• _WHAT YOU HAVE TO DO_:
Retype exactly the lines from the line with "We could instead" to the end of the data, keeping both boundary lines.

Records excerpted from a collection:
________________________________________
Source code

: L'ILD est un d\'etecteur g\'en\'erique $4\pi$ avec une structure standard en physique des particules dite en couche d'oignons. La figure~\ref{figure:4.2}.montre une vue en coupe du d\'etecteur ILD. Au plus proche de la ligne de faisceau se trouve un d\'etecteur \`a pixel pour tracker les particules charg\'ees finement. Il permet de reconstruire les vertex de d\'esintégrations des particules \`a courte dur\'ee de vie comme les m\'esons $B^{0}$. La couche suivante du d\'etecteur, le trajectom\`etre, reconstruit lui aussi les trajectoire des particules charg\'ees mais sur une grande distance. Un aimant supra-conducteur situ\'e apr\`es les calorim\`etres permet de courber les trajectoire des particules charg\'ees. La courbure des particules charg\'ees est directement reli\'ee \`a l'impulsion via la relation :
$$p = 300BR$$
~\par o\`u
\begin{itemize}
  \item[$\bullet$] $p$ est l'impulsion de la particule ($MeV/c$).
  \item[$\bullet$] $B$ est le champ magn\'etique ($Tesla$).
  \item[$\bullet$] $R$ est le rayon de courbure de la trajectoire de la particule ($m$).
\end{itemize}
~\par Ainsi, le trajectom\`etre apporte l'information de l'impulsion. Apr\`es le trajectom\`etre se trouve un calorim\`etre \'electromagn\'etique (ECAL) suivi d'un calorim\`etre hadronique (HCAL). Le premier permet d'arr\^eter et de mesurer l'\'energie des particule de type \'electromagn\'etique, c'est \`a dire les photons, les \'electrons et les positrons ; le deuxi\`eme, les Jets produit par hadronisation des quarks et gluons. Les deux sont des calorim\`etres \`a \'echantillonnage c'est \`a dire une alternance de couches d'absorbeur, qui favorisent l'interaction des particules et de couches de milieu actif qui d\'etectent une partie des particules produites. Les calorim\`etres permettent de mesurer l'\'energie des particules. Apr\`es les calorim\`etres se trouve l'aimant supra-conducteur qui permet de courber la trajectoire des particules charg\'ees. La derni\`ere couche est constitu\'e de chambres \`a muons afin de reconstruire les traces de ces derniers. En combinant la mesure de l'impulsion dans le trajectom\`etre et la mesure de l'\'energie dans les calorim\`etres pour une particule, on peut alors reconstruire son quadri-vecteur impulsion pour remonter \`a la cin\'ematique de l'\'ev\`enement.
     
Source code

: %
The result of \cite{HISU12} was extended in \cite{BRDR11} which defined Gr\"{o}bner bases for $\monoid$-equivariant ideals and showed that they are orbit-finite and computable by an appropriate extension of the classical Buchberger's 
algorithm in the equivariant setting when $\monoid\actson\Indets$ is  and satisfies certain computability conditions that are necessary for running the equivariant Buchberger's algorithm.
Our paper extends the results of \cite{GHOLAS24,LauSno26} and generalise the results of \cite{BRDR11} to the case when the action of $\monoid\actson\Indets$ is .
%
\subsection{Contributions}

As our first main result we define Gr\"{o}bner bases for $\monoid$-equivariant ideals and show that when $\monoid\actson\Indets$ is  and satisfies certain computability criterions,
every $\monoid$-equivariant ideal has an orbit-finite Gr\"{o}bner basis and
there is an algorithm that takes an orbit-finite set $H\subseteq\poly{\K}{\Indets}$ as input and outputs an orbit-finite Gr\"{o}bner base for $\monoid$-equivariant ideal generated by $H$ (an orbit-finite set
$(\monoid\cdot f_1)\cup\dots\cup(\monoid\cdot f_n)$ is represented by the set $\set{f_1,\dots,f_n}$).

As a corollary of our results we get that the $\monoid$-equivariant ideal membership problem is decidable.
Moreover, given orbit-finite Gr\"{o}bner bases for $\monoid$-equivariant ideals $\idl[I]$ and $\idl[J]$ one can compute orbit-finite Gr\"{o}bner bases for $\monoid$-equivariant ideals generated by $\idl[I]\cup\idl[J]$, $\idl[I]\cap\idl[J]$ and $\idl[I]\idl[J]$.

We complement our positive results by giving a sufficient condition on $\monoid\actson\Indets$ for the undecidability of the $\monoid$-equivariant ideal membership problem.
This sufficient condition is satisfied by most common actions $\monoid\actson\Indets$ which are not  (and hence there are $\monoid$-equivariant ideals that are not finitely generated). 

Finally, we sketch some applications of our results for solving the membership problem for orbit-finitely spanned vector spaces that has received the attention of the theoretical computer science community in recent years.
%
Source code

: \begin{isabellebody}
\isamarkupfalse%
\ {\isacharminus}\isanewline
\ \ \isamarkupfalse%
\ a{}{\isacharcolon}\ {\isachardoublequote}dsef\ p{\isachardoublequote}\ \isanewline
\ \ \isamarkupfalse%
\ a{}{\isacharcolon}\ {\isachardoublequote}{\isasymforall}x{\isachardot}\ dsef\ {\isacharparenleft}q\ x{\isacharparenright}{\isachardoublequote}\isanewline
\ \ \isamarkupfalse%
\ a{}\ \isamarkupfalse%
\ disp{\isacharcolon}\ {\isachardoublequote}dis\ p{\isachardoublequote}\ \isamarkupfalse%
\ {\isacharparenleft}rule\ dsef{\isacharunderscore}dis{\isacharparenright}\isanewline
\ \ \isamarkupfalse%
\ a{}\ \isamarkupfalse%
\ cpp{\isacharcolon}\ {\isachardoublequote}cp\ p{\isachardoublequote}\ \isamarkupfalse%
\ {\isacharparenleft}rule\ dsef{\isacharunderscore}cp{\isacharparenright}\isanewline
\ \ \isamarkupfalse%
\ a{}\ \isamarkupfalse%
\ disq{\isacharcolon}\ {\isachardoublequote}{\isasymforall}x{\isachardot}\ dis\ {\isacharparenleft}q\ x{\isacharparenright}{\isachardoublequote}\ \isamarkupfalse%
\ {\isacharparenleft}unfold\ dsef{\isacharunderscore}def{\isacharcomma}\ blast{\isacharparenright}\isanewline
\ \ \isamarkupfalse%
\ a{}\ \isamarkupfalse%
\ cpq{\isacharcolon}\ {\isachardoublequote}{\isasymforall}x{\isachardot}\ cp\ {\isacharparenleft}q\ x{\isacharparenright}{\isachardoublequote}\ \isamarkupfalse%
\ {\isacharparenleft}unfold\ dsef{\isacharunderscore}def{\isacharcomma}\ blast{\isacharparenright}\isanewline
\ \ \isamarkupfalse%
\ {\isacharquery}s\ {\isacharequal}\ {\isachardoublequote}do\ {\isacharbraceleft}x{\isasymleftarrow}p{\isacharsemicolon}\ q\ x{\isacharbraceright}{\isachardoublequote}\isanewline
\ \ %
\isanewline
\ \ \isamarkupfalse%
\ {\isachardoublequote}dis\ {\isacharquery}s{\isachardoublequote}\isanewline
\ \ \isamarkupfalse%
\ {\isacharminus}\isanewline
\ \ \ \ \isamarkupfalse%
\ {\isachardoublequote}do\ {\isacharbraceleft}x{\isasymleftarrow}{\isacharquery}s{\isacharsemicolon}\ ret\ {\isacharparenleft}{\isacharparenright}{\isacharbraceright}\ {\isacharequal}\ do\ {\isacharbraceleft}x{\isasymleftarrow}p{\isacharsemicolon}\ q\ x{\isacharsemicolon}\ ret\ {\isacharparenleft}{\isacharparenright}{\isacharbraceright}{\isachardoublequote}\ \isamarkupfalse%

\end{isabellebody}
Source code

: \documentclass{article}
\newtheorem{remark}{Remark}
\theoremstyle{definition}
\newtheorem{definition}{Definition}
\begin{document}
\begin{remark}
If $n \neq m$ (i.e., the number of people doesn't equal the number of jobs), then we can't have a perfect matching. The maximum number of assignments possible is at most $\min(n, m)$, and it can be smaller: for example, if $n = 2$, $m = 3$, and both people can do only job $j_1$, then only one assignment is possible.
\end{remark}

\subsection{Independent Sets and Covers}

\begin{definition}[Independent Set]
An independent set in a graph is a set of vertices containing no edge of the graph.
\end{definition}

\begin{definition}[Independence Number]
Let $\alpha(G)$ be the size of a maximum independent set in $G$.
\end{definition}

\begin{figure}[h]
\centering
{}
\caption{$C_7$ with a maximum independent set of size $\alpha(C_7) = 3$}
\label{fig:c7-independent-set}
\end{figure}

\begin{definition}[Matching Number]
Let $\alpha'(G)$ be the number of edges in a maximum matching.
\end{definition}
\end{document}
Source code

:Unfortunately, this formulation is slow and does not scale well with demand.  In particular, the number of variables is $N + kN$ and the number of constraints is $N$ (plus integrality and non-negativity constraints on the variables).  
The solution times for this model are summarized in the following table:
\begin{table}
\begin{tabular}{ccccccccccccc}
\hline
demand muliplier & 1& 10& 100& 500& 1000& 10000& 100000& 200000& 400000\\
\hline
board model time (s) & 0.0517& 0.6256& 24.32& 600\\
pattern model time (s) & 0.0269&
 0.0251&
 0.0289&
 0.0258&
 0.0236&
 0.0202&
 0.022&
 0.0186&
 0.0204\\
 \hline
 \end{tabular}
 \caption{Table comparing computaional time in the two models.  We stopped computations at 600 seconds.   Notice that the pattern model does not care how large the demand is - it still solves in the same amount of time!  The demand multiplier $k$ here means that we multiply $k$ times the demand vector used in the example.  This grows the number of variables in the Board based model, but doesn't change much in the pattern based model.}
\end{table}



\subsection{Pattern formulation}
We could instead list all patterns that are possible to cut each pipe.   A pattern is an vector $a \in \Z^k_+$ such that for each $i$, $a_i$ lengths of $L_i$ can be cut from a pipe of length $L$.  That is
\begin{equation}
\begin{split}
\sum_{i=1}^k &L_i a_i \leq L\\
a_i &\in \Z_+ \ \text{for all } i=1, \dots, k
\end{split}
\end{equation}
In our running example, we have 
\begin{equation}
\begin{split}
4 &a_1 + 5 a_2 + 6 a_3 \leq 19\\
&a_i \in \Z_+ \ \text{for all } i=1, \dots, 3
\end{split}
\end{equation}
________________________________________
• _ANSWER BELOW_:
We could instead list all patterns that are possible to cut each pipe.   A pattern is an vector $a \in \Z^k_+$ such that for each $i$, $a_i$ lengths of $L_i$ can be cut from a pipe of length $L$.  That is
\begin{equation}
\begin{split}
\sum_{i=1}^k &L_i a_i \leq L\\
a_i &\in \Z_+ \ \text{for all } i=1, \dots, k
\end{split}
\end{equation}
In our running example, we have 
\begin{equation}
\begin{split}
4 &a_1 + 5 a_2 + 6 a_3 \leq 19\\
&a_i \in \Z_+ \ \text{for all } i=1, \dots, 3
\end{split}
\end{equation}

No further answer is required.